This is an administrative bookkeeping method, which illustrates the use of all the fixed and variable costs inclusive of manufacturing costs to calculate the total cost per minute. It includes the costs incurred during the calculation of the amount of money required to generate and dispense one unit of the output. This method ensures all the costs incurred are regained from the selling price of goods or services. Full costing is also referred to as absorption costing or full costs.
How and When the Concept Could Be Used By SAC
It can be used by the company in decision making and during calculations to establish the variable and fixed costs that it incurs. It could also be used when calculating money. In such a case it prevents undue expenditures and helps one in saving for future expenses and projects (Klingstedt, 1970, p. 81).
Full Costing Concept vs. Other Concepts
The full costing concept encompasses all the manufacturing costs including direct labor, direct materials, and both fixed and manufacturing overheads. The variable costing, on the other hand, only includes the variable manufacturing costs. Variable manufacturing costs consists of expenses such as direct labor, direct materials as well as other variable manufacturing overheads.

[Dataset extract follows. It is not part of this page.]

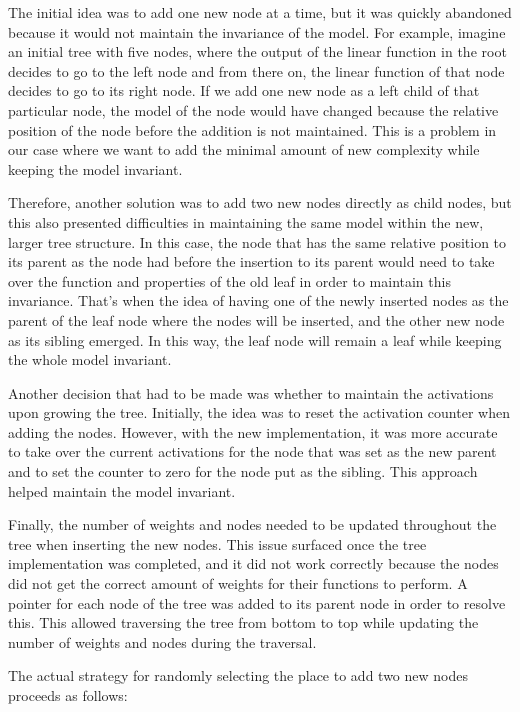 The initial idea was to add one new node at a time, but it was quickly abandoned because it would not maintain the invariance of the model. For example, imagine an initial tree with five nodes, where the output of the linear function in the root decides to go to the left node and from there on, the linear function of that node decides to go to its right node. If we add one new node as a left child of that particular node, the model of the node would have changed because the relative position of the node before the addition is not maintained. This is a problem in our case where we want to add the minimal amount of new complexity while keeping the model invariant.

Therefore, another solution was to add two new nodes directly as child nodes, but this also presented difficulties in maintaining the same model within the new, larger tree structure. In this case, the node that has the same relative position to its parent as the node had before the insertion to its parent would need to take over the function and properties of the old leaf in order to maintain this invariance. That's when the idea of having one of the newly inserted nodes as the parent of the leaf node where the nodes will be inserted, and the other new node as its sibling emerged. In this way, the leaf node will remain a leaf while keeping the whole model invariant.

Another decision that had to be made was whether to maintain the activations upon growing the tree. Initially, the idea was to reset the activation counter when adding the nodes. However, with the new implementation, it was more accurate to take over the current activations for the node that was set as the new parent and to set the counter to zero for the node put as the sibling. This approach helped maintain the model invariant.

Finally, the number of weights and nodes needed to be updated throughout the tree when inserting the new nodes. This issue surfaced once the tree implementation was completed, and it did not work correctly because the nodes did not get the correct amount of weights for their functions to perform. A pointer for each node of the tree was added to its parent node in order to resolve this. This allowed traversing the tree from bottom to top while updating the number of weights and nodes during the traversal.

The actual strategy for randomly selecting the place to add two new nodes proceeds as follows:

As opposed to full costing, the target costing approach is a more comprehensive process that allows the implementation of a lean enterprise besides maintaining a cost effective system.
Life-cycle costing is mostly concerned with determination of costs associated with assets. This makes it different from full costing, which is mostly concerned with fixed and variable costing.
Activity based costing is a concept that is mostly concerned with the identification of activity within an organization and the subsequent assigning of cost against each activity including the resources to all products and in accordance with the individual real consumption (Pizzey, 2011, p. 27).
Advantages of Full Costing Concept
Full costing ensures accuracy by providing the real reflection of the costs and services that they support. It also provides for transparency through its allocation method, which is generally defensible and clear. This has the benefit of boosting the trust between organizations and their funding agencies or partners. The full costing concept also allows for the efficiency by decreasing the time that is spent in repackaging and scrutinizing costs by organizations and their financiers. It also brings about the appropriateness and sustainability. This is accomplished by ensuring that only the overhead costs that support the project are paid for. This helps the organization survive for longer durations as it carries on with its projects (Weygandt, Kimmel, & Kieso, 2009, p. 404).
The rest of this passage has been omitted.